I'm a DO student, and I don't even know what "osteopathic distinctiveness" really means. Someone needs to make a clear, concise definition because it sounds like a load of bullshet to me. COMLEX? Osteo board certs? OMM? As far as I'm concerned, the things the AOA wants to keep all suck, and not a single tear will be shed if they're gone forever.


The only thing that a unified match would have really accomplished is to make it easier to apply to the same programs that DO graduates already had access to. Aside from the other fact that everyone seems to forget, is it would allow US MDs, including the thousands from the Caribbean to enter the AOA match. If anything, it just makes is harder to match.

If. IF this was allowed, I think a hilariously large number of subpar AOA residencies would turn into IMG sweatshops. So I guess one pro of rejecting the MOU is to save the AOA embarrassment from others observing how crappy AOA's GME really is.
 
Not a chance, they take the same "type" of people in the AOA as the current leadership. It is self-perpetuating.

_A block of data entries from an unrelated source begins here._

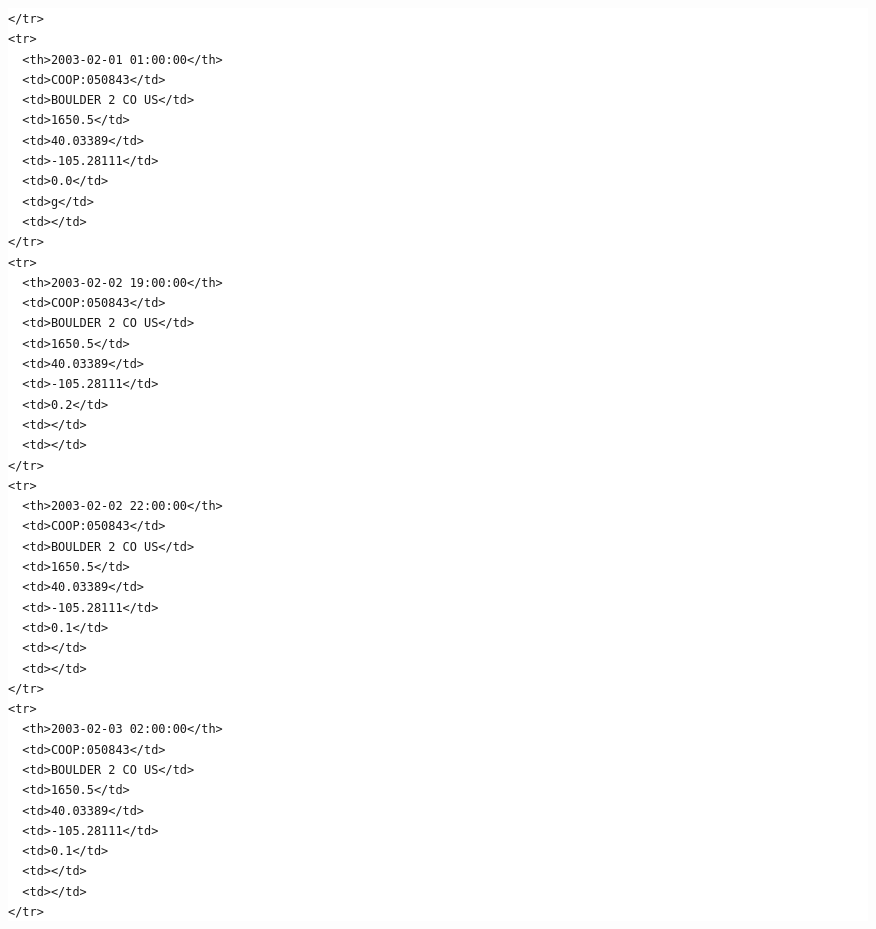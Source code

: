     </tr>
    <tr>
      <th>2003-02-01 01:00:00</th>
      <td>COOP:050843</td>
      <td>BOULDER 2 CO US</td>
      <td>1650.5</td>
      <td>40.03389</td>
      <td>-105.28111</td>
      <td>0.0</td>
      <td>g</td>
      <td></td>
    </tr>
    <tr>
      <th>2003-02-02 19:00:00</th>
      <td>COOP:050843</td>
      <td>BOULDER 2 CO US</td>
      <td>1650.5</td>
      <td>40.03389</td>
      <td>-105.28111</td>
      <td>0.2</td>
      <td></td>
      <td></td>
    </tr>
    <tr>
      <th>2003-02-02 22:00:00</th>
      <td>COOP:050843</td>
      <td>BOULDER 2 CO US</td>
      <td>1650.5</td>
      <td>40.03389</td>
      <td>-105.28111</td>
      <td>0.1</td>
      <td></td>
      <td></td>
    </tr>
    <tr>
      <th>2003-02-03 02:00:00</th>
      <td>COOP:050843</td>
      <td>BOULDER 2 CO US</td>
      <td>1650.5</td>
      <td>40.03389</td>
      <td>-105.28111</td>
      <td>0.1</td>
      <td></td>
      <td></td>
    </tr>
  </tbody>
</table>
</div>




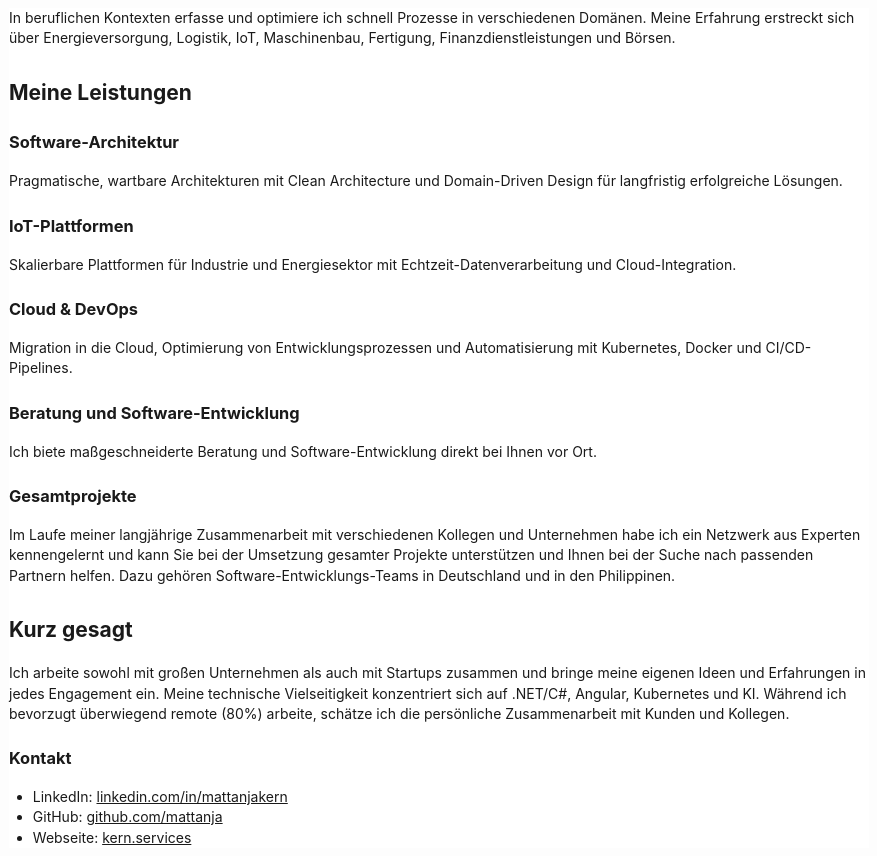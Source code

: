 In beruflichen Kontexten erfasse und optimiere ich schnell Prozesse in verschiedenen Domänen. Meine Erfahrung erstreckt sich über Energieversorgung, Logistik, IoT, Maschinenbau, Fertigung, Finanzdienstleistungen und Börsen.

## Meine Leistungen

### Software-Architektur

Pragmatische, wartbare Architekturen mit Clean Architecture und Domain-Driven Design für langfristig erfolgreiche Lösungen.

### IoT-Plattformen

Skalierbare Plattformen für Industrie und Energiesektor mit Echtzeit-Datenverarbeitung und Cloud-Integration.

### Cloud & DevOps

Migration in die Cloud, Optimierung von Entwicklungsprozessen und Automatisierung mit Kubernetes, Docker und CI/CD-Pipelines.

### Beratung und Software-Entwicklung

Ich biete maßgeschneiderte Beratung und Software-Entwicklung direkt bei Ihnen vor Ort.

### Gesamtprojekte

Im Laufe meiner langjährige Zusammenarbeit mit verschiedenen Kollegen und Unternehmen habe ich ein Netzwerk aus Experten kennengelernt und kann Sie bei der Umsetzung gesamter Projekte unterstützen und Ihnen bei der Suche nach passenden Partnern helfen. Dazu gehören Software-Entwicklungs-Teams in Deutschland und in den Philippinen.

## Kurz gesagt

Ich arbeite sowohl mit großen Unternehmen als auch mit Startups zusammen und bringe meine eigenen Ideen und Erfahrungen in jedes Engagement ein. Meine technische Vielseitigkeit konzentriert sich auf .NET/C#, Angular, Kubernetes und KI. Während ich bevorzugt überwiegend remote (80%) arbeite, schätze ich die persönliche Zusammenarbeit mit Kunden und Kollegen.

### Kontakt
- LinkedIn: [linkedin.com/in/mattanjakern](https://www.linkedin.com/in/mattanjakern/)
- GitHub: [github.com/mattanja](https://github.com/mattanja)
- Webseite: [kern.services](https://kern.services)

Aren't all the current AOA members related to either famous DOs or people who formerly controlled the organization and pass it down?
 
Not a chance, they take the same "type" of people in the AOA as the current leadership. It is self-perpetuating.

That's what I was saying. Only about 10% in this little poll seem to fall into that AOA loyalist realm...
 
I'm a DO student, and I don't even know what "osteopathic distinctiveness" really means. Someone needs to make a clear, concise definition because it sounds like a load of bullshet to me. COMLEX? Osteo board certs? OMM? As far as I'm concerned, the things the AOA wants to keep all suck, and not a single tear will be shed if they're gone forever.


If. IF this was allowed, I think a hilariously large number of subpar AOA residencies would turn into IMG sweatshops. So I guess one pro of rejecting the MOU is to save the AOA embarrassment from others observing how crappy AOA's GME really is.

So true.

The only thing I'm going to say is...match ACGME. I used to worry about all this AOA nonsense back when I was in medical school too, but once you get out and match an ACGME residency it all looks very quaint in comparison.
 
I'm a DO student, and I don't even know what "osteopathic distinctiveness" really means.

Seriously. The only thing distinctive about modern osteopathic culture is the massive identity crisis that pervades it. The degree has a history but the moment the DO pathway led to a career as a physician all that went by the wayside. I'm just looking for training to enter a profession, they can keep the window dressing.